Sum of two numbers using only bitwise operators

Problem

Add two positive numbers without using + or ++ but only bitwise operators.

Solution

Video explanation

Here is the video explaining below methods in detail. Please check it out:

Method 1 - Iterative Half Adder - Using & and ^ Operator

To solve this problem, we rely on two fundamental bitwise operators: & (AND) and ^ (XOR).

• The & operator is responsible for determining the carry bits.
• The ^ operator performs the addition of two numbers excluding the carry, effectively functioning as a simple addition without overlaps.

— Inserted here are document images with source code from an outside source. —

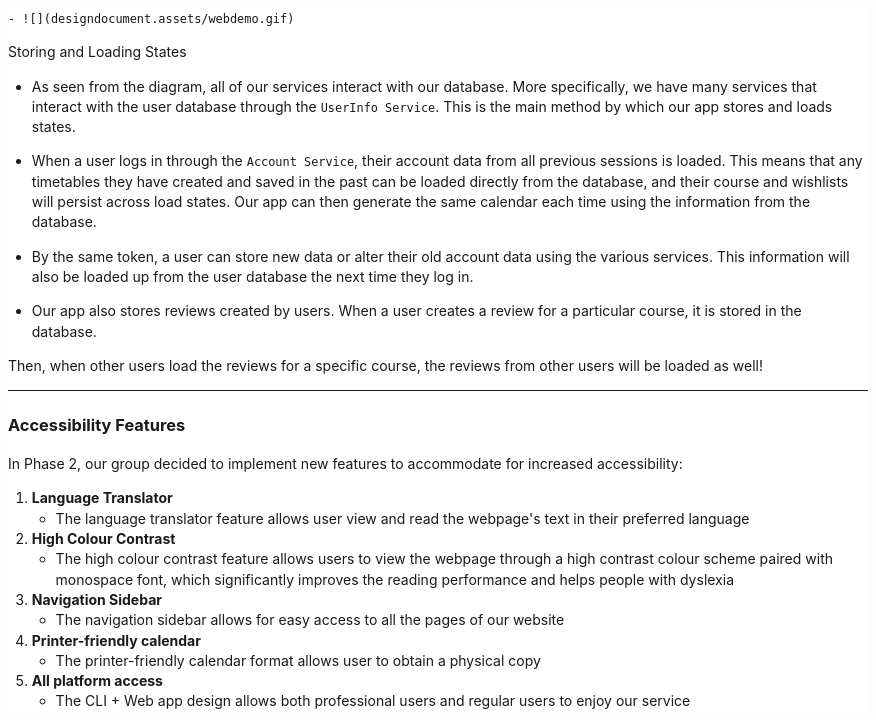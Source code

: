    - ![](designdocument.assets/webdemo.gif)


Storing and Loading States

- As seen from the diagram, all of our services interact with our database. More specifically,
we have many services that interact with the user database through the `UserInfo Service`. This is the
main method by which our app stores and loads states.

- When a user logs in through the `Account Service`, their account data from all previous sessions is loaded. This means
that any timetables they have created and saved in the past can be loaded directly from the database, and their course and
wishlists will persist across load states. Our app can then generate the same calendar each time using the information from the database.

- By the same token, a user can store new data or alter their old account data using the various services. This information
will also be loaded up from the user database the next time they log in.

- Our app also stores reviews created by users. When a user creates a review for a particular course, it is stored in the database.

Then, when other users load the reviews for a specific course, the reviews from other users will be loaded as well!

***
### Accessibility Features

In Phase 2, our group decided to implement new features to accommodate for increased accessibility:
1. **Language Translator**
   - The language translator feature allows user view and read the webpage's text in their preferred language
2. **High Colour Contrast**
   - The high colour contrast feature allows users to view the webpage through a high contrast colour scheme 
   paired with monospace font, which significantly improves the reading performance and helps people with 
   dyslexia 
3. **Navigation Sidebar**
   - The navigation sidebar allows for easy access to all the pages of our website
4. **Printer-friendly calendar**
   - The printer-friendly calendar format allows user to obtain a physical copy
5. **All platform access**
   - The CLI + Web app design allows both professional users and regular users to enjoy our service 

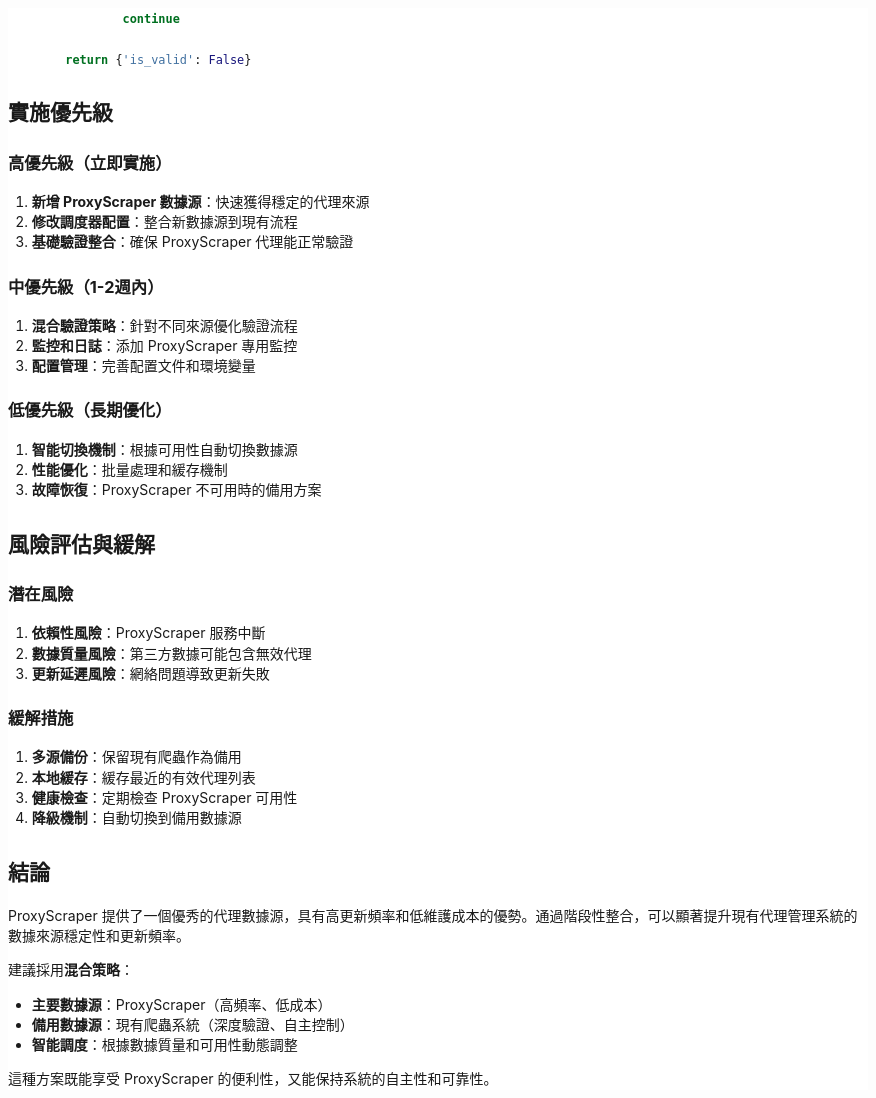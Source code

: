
 ```python
                continue
        
        return {'is_valid': False}
```

## 實施優先級

### 高優先級（立即實施）
1. **新增 ProxyScraper 數據源**：快速獲得穩定的代理來源
2. **修改調度器配置**：整合新數據源到現有流程
3. **基礎驗證整合**：確保 ProxyScraper 代理能正常驗證

### 中優先級（1-2週內）
1. **混合驗證策略**：針對不同來源優化驗證流程
2. **監控和日誌**：添加 ProxyScraper 專用監控
3. **配置管理**：完善配置文件和環境變量

### 低優先級（長期優化）
1. **智能切換機制**：根據可用性自動切換數據源
2. **性能優化**：批量處理和緩存機制
3. **故障恢復**：ProxyScraper 不可用時的備用方案

## 風險評估與緩解

### 潛在風險
1. **依賴性風險**：ProxyScraper 服務中斷
2. **數據質量風險**：第三方數據可能包含無效代理
3. **更新延遲風險**：網絡問題導致更新失敗

### 緩解措施
1. **多源備份**：保留現有爬蟲作為備用
2. **本地緩存**：緩存最近的有效代理列表
3. **健康檢查**：定期檢查 ProxyScraper 可用性
4. **降級機制**：自動切換到備用數據源

## 結論

ProxyScraper 提供了一個優秀的代理數據源，具有高更新頻率和低維護成本的優勢。通過階段性整合，可以顯著提升現有代理管理系統的數據來源穩定性和更新頻率。

建議採用**混合策略**：
- **主要數據源**：ProxyScraper（高頻率、低成本）
- **備用數據源**：現有爬蟲系統（深度驗證、自主控制）
- **智能調度**：根據數據質量和可用性動態調整

這種方案既能享受 ProxyScraper 的便利性，又能保持系統的自主性和可靠性。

For two bits, their sum can be computed using the XOR ^ operator, while the carry is derived by applying the AND & operator on the same bits. This concept mirrors the fundamental functioning of a Half Adder, a circuit that combines these operations to add two single bits.

We can expand this logic further to work with integers:

• If two numbers, x and y, do not share set bits in the same positions, the XOR operation (x ^ y) gives us their sum.
• To handle the positions where both numbers have set bits (i.e., generate a carry), the AND operation (x & y) identifies all the carry bits. Shifting these carry bits left by one position ((x & y) << 1) aligns them correctly for the addition process.

By combining these two results—x ^ y for the sum and (x & y) << 1 for the carry—we iteratively compute the final sum. This approach is directly inspired by the core principles of a half-adder.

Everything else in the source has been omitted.